As we collected our thoughts on what’s ahead, the world is experiencing rising interest rates, falling equities, and rampant inflation. It’s clear the global financial system is more interconnected now than ever. Our team’s belief in a world where finances are a seamless part of everyone’s lives, not a frustration, is stronger than ever.

We see fintech leading the way toward a financial ecosystem that is accessible, affordable, transparent, data driven, frictionless, cross-border, and convenient. Below are key areas we’re watching in 2023 that advance this vision:

Global Payments Infrastructure

B2B Cross-border payments & money movement

Shuvi Shrivastava & Anuvrat Jain
The global transfer of funds between businesses, known as B2B cross-border payments and money movement, is a vital component of international trade. Despite the advancements in technology that have facilitated the ease of cross-border payments for individual consumers, B2B payments remain plagued by issues such as low transparency, prolonged latency, and exorbitant fees.

The B2B cross-border payments industry, which excludes government flows, accounts for over $25 trillion in total payment volume and represents a potential revenue pool of $100 billion+. Fintech firms are striving to address these pain points by providing real-time, cost-effective, and transparent payment solutions for businesses solving a very large real-world need. For example in India, manufacturing exports have crossed $400B+, benefiting from government incentives and the global push to diversify sourcing outside China.

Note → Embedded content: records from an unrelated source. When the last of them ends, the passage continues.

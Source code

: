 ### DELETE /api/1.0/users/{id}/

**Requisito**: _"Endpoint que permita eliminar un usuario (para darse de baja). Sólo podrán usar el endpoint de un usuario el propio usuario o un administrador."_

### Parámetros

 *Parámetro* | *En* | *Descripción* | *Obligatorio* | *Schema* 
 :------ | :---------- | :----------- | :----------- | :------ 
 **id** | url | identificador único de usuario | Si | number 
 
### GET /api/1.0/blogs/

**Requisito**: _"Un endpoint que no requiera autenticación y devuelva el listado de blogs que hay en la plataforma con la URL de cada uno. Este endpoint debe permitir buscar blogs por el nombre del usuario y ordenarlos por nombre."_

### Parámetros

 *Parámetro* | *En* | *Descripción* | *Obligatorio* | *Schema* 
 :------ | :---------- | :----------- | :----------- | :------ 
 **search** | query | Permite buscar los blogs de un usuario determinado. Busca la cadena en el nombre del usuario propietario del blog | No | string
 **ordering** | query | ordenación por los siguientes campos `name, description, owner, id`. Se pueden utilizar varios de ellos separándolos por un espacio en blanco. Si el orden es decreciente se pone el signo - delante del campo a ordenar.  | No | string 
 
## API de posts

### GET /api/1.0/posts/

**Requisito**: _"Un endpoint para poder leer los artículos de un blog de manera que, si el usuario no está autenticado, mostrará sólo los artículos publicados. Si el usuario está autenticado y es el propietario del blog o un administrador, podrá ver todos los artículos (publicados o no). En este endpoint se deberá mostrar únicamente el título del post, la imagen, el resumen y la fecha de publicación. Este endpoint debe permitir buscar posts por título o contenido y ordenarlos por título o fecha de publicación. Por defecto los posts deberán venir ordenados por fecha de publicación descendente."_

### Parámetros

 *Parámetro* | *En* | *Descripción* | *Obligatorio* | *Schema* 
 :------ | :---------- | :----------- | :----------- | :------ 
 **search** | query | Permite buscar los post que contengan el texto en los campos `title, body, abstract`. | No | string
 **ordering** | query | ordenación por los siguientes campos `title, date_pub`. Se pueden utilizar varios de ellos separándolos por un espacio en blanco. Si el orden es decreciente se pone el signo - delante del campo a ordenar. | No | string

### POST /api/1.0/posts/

Real-time payments: Brazil enters Pix 2.0 era

Mercedes Bent & Connor Love
Pix has been one of the world’s most successful real time payment systems in the last few years. Brazil introduced Pix in 2020 and within 2 years it reached 70%+ adoption (214M population) and high usage by Brazilians. Yet in Brazil, there is still a 20–30% unbanked business and consumer rate while internet penetration is quite high.

So where do we go from here? In the world of Pix 2.0, Pix has leveled the playing field for instant payment rails and increased competition between merchants. This makes value-added services on top of basic payments even more important and timely. We’re interested in vertical saas, treasury management, spend management, and P2P consumer plays built on top of Pix.

Real-time payments: SEA’s regional integration

Pinn Lawjindakul
Across Southeast Asia, individual countries are rolling out real-time payment rails and standardized QR: Paynow in Singapore, Promptpay in Thailand, QRIS in Indonesia, NAPAS in Vietnam. These national payment and money transfer infrastructure revamps are not only gaining massive adoption (70%+ adoption in Thailand with similarly rapid adoption in other countries) but has also ushered in innovation in both consumer and business application layers.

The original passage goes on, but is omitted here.